▶ _Exercise_: Among the records below, which lines contain the string "problema"? Report them.

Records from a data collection

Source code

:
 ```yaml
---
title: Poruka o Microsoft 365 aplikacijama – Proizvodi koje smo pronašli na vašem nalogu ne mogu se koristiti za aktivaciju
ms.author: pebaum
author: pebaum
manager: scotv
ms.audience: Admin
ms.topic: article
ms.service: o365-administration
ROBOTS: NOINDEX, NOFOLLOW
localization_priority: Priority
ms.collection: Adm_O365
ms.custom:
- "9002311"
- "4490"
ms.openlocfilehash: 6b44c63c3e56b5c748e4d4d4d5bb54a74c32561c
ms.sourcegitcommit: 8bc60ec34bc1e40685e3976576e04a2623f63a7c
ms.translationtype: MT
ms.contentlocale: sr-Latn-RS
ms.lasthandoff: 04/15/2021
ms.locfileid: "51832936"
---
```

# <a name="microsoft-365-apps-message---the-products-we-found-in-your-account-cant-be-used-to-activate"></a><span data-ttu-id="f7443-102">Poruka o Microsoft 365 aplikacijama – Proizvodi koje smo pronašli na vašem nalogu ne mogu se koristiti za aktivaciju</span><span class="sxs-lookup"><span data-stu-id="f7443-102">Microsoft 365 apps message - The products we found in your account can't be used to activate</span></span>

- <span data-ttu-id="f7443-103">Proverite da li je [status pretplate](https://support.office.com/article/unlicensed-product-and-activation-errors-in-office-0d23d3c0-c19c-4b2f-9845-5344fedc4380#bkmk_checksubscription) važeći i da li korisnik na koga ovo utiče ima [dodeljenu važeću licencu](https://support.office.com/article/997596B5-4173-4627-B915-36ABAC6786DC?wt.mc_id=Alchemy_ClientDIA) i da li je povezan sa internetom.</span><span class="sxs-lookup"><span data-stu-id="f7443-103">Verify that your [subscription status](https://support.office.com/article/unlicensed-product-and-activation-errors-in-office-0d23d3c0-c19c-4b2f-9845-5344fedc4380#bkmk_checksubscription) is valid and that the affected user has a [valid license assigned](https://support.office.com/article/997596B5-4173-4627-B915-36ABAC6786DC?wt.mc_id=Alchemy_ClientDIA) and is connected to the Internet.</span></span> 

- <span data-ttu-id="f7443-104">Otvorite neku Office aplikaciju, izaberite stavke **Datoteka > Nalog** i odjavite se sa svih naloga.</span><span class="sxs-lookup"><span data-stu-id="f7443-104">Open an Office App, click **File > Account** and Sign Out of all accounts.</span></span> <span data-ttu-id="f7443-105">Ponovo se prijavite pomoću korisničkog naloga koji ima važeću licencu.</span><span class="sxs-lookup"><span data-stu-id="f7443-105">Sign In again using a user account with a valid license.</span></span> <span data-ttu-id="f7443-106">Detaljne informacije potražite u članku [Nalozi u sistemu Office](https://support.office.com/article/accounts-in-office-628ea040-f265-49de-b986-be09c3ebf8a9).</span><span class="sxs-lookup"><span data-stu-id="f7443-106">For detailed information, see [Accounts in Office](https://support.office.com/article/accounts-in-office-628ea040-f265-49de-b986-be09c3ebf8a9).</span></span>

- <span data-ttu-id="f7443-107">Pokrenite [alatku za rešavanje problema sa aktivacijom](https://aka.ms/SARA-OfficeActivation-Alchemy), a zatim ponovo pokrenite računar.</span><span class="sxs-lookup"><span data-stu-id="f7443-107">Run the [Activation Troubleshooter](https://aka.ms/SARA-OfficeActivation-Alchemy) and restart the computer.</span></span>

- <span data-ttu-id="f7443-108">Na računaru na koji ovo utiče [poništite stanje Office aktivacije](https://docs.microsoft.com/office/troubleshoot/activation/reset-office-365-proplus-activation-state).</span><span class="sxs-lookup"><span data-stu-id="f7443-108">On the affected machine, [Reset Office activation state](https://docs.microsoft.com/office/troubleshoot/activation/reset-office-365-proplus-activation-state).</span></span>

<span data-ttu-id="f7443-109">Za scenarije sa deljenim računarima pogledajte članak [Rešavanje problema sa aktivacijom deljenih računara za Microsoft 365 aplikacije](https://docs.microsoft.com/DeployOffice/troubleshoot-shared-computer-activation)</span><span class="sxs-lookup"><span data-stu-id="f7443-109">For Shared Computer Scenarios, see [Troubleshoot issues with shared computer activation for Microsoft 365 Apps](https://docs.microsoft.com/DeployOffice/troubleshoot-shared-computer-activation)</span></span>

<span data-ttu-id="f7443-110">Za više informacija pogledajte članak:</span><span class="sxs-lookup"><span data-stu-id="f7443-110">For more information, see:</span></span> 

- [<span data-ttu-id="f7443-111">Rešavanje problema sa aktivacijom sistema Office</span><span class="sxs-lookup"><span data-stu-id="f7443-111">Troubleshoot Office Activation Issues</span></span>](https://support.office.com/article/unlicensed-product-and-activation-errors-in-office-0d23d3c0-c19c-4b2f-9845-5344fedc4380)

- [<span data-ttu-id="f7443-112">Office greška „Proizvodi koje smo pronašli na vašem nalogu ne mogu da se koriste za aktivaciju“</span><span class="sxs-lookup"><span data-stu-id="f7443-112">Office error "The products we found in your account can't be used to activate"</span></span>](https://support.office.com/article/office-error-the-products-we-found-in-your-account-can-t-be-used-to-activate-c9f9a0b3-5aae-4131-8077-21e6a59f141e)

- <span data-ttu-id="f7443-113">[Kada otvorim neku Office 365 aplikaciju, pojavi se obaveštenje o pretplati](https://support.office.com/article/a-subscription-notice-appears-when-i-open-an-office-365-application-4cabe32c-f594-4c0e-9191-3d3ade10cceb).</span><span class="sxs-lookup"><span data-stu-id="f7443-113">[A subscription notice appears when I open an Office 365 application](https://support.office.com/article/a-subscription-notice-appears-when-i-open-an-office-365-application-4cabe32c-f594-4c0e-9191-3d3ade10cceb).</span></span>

▶ _Finished task_:
- <span data-ttu-id="f7443-107">Pokrenite [alatku za rešavanje problema sa aktivacijom](https://aka.ms/SARA-OfficeActivation-Alchemy), a zatim ponovo pokrenite računar.</span><span class="sxs-lookup"><span data-stu-id="f7443-107">Run the [Activation Troubleshooter](https://aka.ms/SARA-OfficeActivation-Alchemy) and restart the computer.</span></span>
<span data-ttu-id="f7443-109">Za scenarije sa deljenim računarima pogledajte članak [Rešavanje problema sa aktivacijom deljenih računara za Microsoft 365 aplikacije](https://docs.microsoft.com/DeployOffice/troubleshoot-shared-computer-activation)</span><span class="sxs-lookup"><span data-stu-id="f7443-109">For Shared Computer Scenarios, see [Troubleshoot issues with shared computer activation for Microsoft 365 Apps](https://docs.microsoft.com/DeployOffice/troubleshoot-shared-computer-activation)</span></span>
- [<span data-ttu-id="f7443-111">Rešavanje problema sa aktivacijom sistema Office</span><span class="sxs-lookup"><span data-stu-id="f7443-111">Troubleshoot Office Activation Issues</span></span>](https://support.office.com/article/unlicensed-product-and-activation-errors-in-office-0d23d3c0-c19c-4b2f-9845-5344fedc4380)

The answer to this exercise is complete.